* WHAT NEEDS TO BE DONE
Word for word, restate the lines of the data from the first through the one containing "Metabolic syndrome (MetS)", and nothing else.

----

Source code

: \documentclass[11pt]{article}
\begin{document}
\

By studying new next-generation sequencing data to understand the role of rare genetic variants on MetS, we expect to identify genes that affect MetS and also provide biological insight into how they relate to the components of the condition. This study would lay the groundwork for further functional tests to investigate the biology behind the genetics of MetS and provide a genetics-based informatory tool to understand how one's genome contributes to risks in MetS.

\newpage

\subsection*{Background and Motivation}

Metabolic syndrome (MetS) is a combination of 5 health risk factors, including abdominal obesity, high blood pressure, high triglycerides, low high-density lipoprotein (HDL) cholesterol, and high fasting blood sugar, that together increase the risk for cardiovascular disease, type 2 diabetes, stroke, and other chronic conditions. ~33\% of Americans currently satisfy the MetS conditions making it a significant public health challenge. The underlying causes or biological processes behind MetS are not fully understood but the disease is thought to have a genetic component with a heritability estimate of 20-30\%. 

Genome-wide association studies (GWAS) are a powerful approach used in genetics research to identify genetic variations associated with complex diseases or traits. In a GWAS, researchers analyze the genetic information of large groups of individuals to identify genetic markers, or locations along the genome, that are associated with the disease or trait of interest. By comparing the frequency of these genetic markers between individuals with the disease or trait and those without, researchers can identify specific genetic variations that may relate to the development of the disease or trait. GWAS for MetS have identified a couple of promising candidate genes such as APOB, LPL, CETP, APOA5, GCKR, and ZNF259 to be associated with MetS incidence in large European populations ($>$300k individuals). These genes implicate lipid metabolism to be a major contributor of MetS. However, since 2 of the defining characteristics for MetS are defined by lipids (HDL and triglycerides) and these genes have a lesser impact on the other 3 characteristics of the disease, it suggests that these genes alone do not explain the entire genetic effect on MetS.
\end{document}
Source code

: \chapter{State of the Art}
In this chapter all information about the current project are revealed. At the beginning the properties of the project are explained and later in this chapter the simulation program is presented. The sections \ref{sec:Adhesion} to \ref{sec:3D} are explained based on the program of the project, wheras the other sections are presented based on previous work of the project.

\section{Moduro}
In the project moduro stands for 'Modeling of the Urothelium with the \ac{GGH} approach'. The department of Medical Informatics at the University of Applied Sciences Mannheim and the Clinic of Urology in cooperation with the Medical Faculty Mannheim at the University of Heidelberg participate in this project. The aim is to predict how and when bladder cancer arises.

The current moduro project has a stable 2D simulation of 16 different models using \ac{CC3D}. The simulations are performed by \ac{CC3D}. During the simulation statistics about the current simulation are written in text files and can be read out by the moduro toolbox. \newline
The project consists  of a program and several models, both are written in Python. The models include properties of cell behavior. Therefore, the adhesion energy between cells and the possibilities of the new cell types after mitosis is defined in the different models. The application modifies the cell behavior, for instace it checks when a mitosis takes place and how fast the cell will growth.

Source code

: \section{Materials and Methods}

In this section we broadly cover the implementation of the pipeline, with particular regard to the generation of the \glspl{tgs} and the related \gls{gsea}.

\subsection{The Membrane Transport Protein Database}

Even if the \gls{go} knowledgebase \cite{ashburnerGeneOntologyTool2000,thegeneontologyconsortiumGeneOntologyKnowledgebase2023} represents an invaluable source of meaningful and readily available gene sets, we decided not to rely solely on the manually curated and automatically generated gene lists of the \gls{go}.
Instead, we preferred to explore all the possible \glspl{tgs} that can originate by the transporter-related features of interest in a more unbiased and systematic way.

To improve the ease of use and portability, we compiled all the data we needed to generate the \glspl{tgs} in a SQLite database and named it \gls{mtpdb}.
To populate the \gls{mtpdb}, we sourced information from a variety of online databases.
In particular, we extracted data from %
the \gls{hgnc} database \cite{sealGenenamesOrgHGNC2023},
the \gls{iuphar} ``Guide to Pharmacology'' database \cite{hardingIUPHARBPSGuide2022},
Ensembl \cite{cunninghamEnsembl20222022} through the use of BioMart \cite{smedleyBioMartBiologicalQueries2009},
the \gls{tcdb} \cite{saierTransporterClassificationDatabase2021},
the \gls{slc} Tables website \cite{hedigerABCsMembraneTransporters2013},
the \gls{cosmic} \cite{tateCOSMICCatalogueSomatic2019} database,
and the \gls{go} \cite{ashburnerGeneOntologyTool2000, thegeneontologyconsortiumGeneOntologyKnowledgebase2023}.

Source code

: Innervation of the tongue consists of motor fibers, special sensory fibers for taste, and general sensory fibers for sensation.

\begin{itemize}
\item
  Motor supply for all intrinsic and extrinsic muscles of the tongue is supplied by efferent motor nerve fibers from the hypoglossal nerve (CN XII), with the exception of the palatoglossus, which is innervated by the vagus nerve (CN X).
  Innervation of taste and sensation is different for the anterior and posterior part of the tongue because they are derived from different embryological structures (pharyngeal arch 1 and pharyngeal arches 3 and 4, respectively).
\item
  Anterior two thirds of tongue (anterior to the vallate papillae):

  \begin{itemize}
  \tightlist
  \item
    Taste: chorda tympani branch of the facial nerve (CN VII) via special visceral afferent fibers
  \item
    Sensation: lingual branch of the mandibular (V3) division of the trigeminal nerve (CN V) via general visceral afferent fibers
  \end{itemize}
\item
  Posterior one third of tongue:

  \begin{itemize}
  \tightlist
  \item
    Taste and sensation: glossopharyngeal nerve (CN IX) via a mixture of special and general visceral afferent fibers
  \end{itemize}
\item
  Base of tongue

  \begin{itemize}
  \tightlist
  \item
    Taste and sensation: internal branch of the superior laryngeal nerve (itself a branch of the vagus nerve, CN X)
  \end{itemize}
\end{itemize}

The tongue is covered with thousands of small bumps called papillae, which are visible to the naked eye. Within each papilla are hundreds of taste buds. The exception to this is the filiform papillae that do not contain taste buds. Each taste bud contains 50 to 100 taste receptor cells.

----

* EXERCISE SOLUTION
Source code

: \documentclass[11pt]{article}
\begin{document}
\

By studying new next-generation sequencing data to understand the role of rare genetic variants on MetS, we expect to identify genes that affect MetS and also provide biological insight into how they relate to the components of the condition. This study would lay the groundwork for further functional tests to investigate the biology behind the genetics of MetS and provide a genetics-based informatory tool to understand how one's genome contributes to risks in MetS.

\newpage

\subsection*{Background and Motivation}

Metabolic syndrome (MetS) is a combination of 5 health risk factors, including abdominal obesity, high blood pressure, high triglycerides, low high-density lipoprotein (HDL) cholesterol, and high fasting blood sugar, that together increase the risk for cardiovascular disease, type 2 diabetes, stroke, and other chronic conditions. ~33\% of Americans currently satisfy the MetS conditions making it a significant public health challenge. The underlying causes or biological processes behind MetS are not fully understood but the disease is thought to have a genetic component with a heritability estimate of 20-30\%. 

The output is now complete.